One of six

Rebecca, who lives in Northampton, is a busy stay-at-home mum. She describes her pregnancy with Eliah as “unremarkable”, but she says that early on she felt there was something different about her fourth daughter.

At two months Eliah started having seizures. She was given medication to control this, and then she was tested to find out the cause. “They did chromosomal testing”, says Rebecca. “But they didn’t tell us anything at the time.”

At eight months, Eliah turned mottled blue and started vomiting. She was taken into hospital and she was found to have an enlarged heart. During surgery baby Eliah’s heart arrested and she was given chest compressions to bring her round. She made it through the surgery and was in intensive care for six weeks”, says Rebecca. “After that, every day counted and it felt like a miracle when she reached her first birthday.”

Coming a long way

Eventually, medical detective work revealed that Eliah has 1p36 deletion syndrome, which occurs when a piece of genetic material is missing. Eliah is unable to walk or speak and she is currently fed by a nasogastric tube. Her development is different from other children, but, having just turned 4, Eliah has come a long way. She has been weaned off several of her cardiac medications and now only needs one, and she no longer has epilepsy. Her parents take a positive view of her uncertain future.

“If you looked at Eliah’s life on paper, it could seem like the end of the world”, says Rebecca. “But in real life, it’s not like that. Eliah plays with her toys, loves watching ‘Bluey’, and can be a cheeky little girl.”

So why does the thought of assisted suicide worry Rebecca? “I am really concerned about how assisted suicide will make disabled people even more vulnerable. It terrifies me that people will think that Eliah’s life is a burden to society.”

Rebecca firmly believes in the right to life of unborn children. “During my pregnancies whenever I was asked to go for a screening blood test, I just said no thank you. Screening is so routine. They can’t pick up Eliah’s condition before birth, but if they could and I had been tested, I would have been asked if I wanted an abortion.”

Quality of life

“People aren’t used to seeing disabled children”, says Rebecca. “When I’m out with Eliah, some people look at her with pity, particularly as she has a tube in her nose. Others look at her with disgust. To them it looks like a bleak picture and that my daughter has no quality of life. I worry that people will judge Eliah’s life, especially when she is older. How dare anyone judge someone else’s life?”

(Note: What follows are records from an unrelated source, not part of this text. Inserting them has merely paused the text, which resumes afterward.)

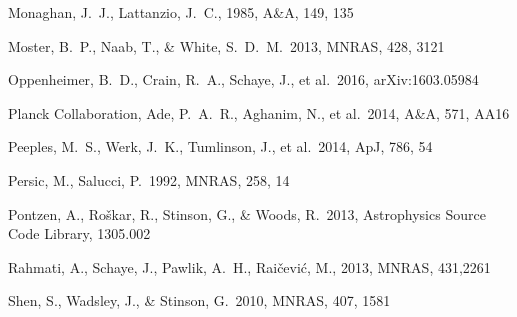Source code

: \documentclass[useAMS,usenatbib]{mn2e}
\def \apj {ApJ}
\def \mnras {MNRAS}
\def \aap {A\&A}
\begin{document}
\begin{thebibliography}{}
 Monaghan, J.~J., Lattanzio, J.~C., 1985, \aap, 149, 135

 Moster, B.~P., Naab, T., 
\& White, S.~D.~M.\ 2013, \mnras, 428, 3121 










%
Oppenheimer, B.~D., Crain, R.~A., Schaye, J., et al.\ 2016, arXiv:1603.05984


  Planck Collaboration, Ade, P.~A.~R., Aghanim, N., et al.\ 2014,
  \aap, 571, AA16 
 
 Peeples, M.~S., Werk, J.~K., Tumlinson, J., et al.\ 2014, \apj, 786, 54


 Persic, M., Salucci, P.\ 1992, \mnras, 258, 14

 Pontzen, A., Ro{\v s}kar, R., Stinson, G., \& Woods, R.\ 2013, Astrophysics Source Code Library, 1305.002 



 Rahmati, A., Schaye, J., Pawlik, A.~H., Rai{\v c}evi{\'c}, M., 2013, MNRAS, 431,2261


 Shen, S., Wadsley, J., 
\& Stinson, G.\ 2010, \mnras, 407, 1581 


\end{thebibliography}
\end{document}
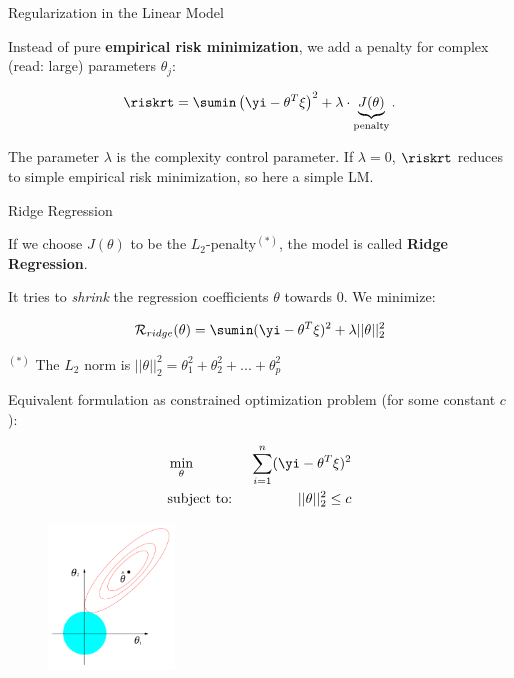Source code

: \begin{frame}{Regularization in the Linear Model}

Instead of pure \textbf{empirical risk minimization}, we add a penalty
for complex (read: large) parameters \(\theta_j\):

\[
\riskrt = \sumin \left(\yi - \theta^T \xi\right)^2 + \lambda \cdot \underbrace{J(\theta)}_{\text{penalty}}.
\]

The parameter \(\lambda\) is the complexity control parameter. If
\(\lambda = 0\), \(\riskrt\) reduces to simple empirical risk
minimization, so here a simple LM.

\end{frame}

\begin{vbframe}{Ridge Regression}

If we choose \(J(\theta)\) to be the \(L_2\)-penalty\(^{(*)}\), the
model is called \textbf{Ridge Regression}.

\vfill

It tries to \emph{shrink} the regression coefficients \(\theta\) towards
\(0\). We minimize:

\[
\mathcal{R}_{ridge}(\theta) = \sumin (\yi - \theta^T \xi)^2 + \lambda ||\theta||_2^2
\]

\vfill

$^{(*)}$ The $L_2$ norm is $||\theta||_2^2 = \theta_1^2 + \theta_2^2 + ... + \theta_p^2$

\framebreak

Equivalent formulation as constrained optimization problem (for some constant $c$):

\vspace{-0.8cm}

\begin{eqnarray*}
&\min_{\theta}& \sum_{i=1}^n (\yi - \theta^T \xi)^2 \\
&\text{subject to: }& ||\theta||_2^2  \leq c \\
\end{eqnarray*}

\begin{figure}
\center
\includegraphics[width=0.3\textwidth]{plots/ridge.png}\\
\end{figure}

\end{vbframe}


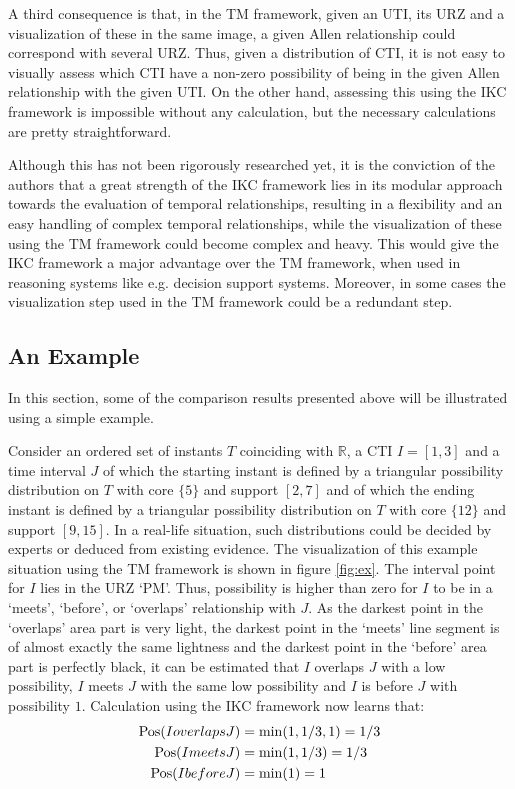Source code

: A third consequence is that, in the TM framework, given an UTI, its URZ and a visualization of these in the same image, a given Allen relationship could correspond with several URZ. Thus, given a distribution of CTI, it is not easy to visually assess which CTI have a non-zero possibility of being in the given Allen relationship with the given UTI. On the other hand, assessing this using the IKC framework is impossible without any calculation, but the necessary calculations are pretty straightforward.

Although this has not been rigorously researched yet, it is the conviction of the authors that a great strength of the IKC framework lies in its modular approach towards the evaluation of temporal relationships, resulting in a flexibility and an easy handling of complex temporal relationships, while the visualization of these using the TM framework could become complex and heavy. This would give the IKC framework a major advantage over the TM framework, when used in reasoning systems like e.g. decision support systems. Moreover, in some cases the visualization step used in the TM framework could be a redundant step.

\subsection{\label{subsec:example}An Example}
In this section, some of the comparison results presented above will be illustrated using a simple example.

\begin{example}
Consider an ordered set of instants $T$ coinciding with $\mathbb{R}$, a CTI $I = \left[1, 3\right]$ and a time interval $J$ of which the starting instant is defined by a triangular possibility distribution on $T$ with core $\{5\}$ and support $\left[2, 7\right]$ and of which the ending instant is defined by a triangular possibility distribution on $T$ with core $\{12\}$ and support $\left[9, 15\right]$. In a real-life situation, such distributions could be decided by experts or deduced from existing evidence. The visualization of this example situation using the TM framework is shown in figure \ref{fig:ex}. The interval point for $I$ lies in the URZ `PM'. Thus, possibility is higher than zero for $I$ to be in a `meets', `before', or `overlaps' relationship with $J$. As the darkest point in the `overlaps' area part is very light, the darkest point in the `meets' line segment is of almost exactly the same lightness and the darkest point in the `before' area part is perfectly black, it can be estimated that $I$ overlaps $J$ with a low possibility, $I$ meets $J$ with the same low possibility and $I$ is before $J$ with possibility $1$. Calculation using the IKC framework now learns that:
\vspace{-5pt}
\begin{align}
\operatorname{Pos}(I overlaps J) & = \min(1, 1/3, 1) = 1/3 \nonumber \\
\operatorname{Pos}(I meets J) & = \min(1, 1/3) = 1/3\nonumber \\
\operatorname{Pos}(I before J) & = \min(1) = 1\nonumber
\end{align}
\end{example}
\vspace{-10pt}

Children have a different response to Eliah. “Other children are curious about her”, says Rebecca. “They love playing with her when I take her to the park.

“Her older sisters love her. They are like ‘mini mums’. They can soothe Eliah when she gets upset. And they are in awe when they see Eliah doing something new. It’s: ‘Mum, look what she has done!.’”

Like many parents of disabled children, Rebecca and her husband worry about Eliah’s future. “I can’t bear to think of a time when I am not there to advocate for her”, says Rebecca.

An inconvenience and a cost

Rebecca thinks that assisted suicide will affect attitudes and behaviour very quickly. “We’ve seen how the law on smoking changed behaviour. You never see anyone smoking in a supermarket cafe. Assisted suicide will soon become normal. Eliah could easily be seen as an inconvenience and a cost.”

Eliah very nearly died when she was a baby and needed extensive interventions from specialist intensive care doctors, nurses and paramedics.

“Eliah was clinically unstable for some time”, recalls Rebecca. “But doctors gave her every chance they could. Yet years down the line, if Eliah gets poorly the decision could be made to end her life. Her life could be considered unworthy of care and medical attention. This seems to be such a contradiction; to give up on her when such efforts were made to save her when she was a baby.”

Negative reactions

Rebecca had to deal with negative reactions when she became pregnant with her last child. “Some people were saying: ‘Aren’t you worried?’ We weren’t worried because we knew that Eliah had not inherited 1p36, it was just a random occurrence. It could happen again, but we wanted another baby and now Eliah has a great buddy.”

Rebecca and her husband recently visited a school for children with profound needs. “I was worried about Eliah going to school, because she wouldn’t be able to tell us if she was unhappy there. But we were overwhelmed by how amazing the school was. We were crying when we saw what the children were doing and the wonderful way the staff worked with them. I am now happy about Eliah going to school. She’ll be like her older sisters, with her own friends.”

The positive side

Rebecca is passionate about showing the positive side of having a child with special needs in the family. She is bringing up Eliah the same as her other children. Eliah sits at the table with the rest of the family at mealtimes, she goes out everywhere with the family. “She’s thriving being part of a family where she’s loved. We celebrate every small milestone Eliah reaches. I want other parents to see that having a disabled child is not all doom and gloom. It’s the exact opposite.”

While Eliah is cherished within her family, she is an obvious target in the culture of death. She made it into the world at birth, but, as Rebecca says, assisted suicide is “another threat looming. Eliah is relying on us to speak up for her life. And now’s the time.”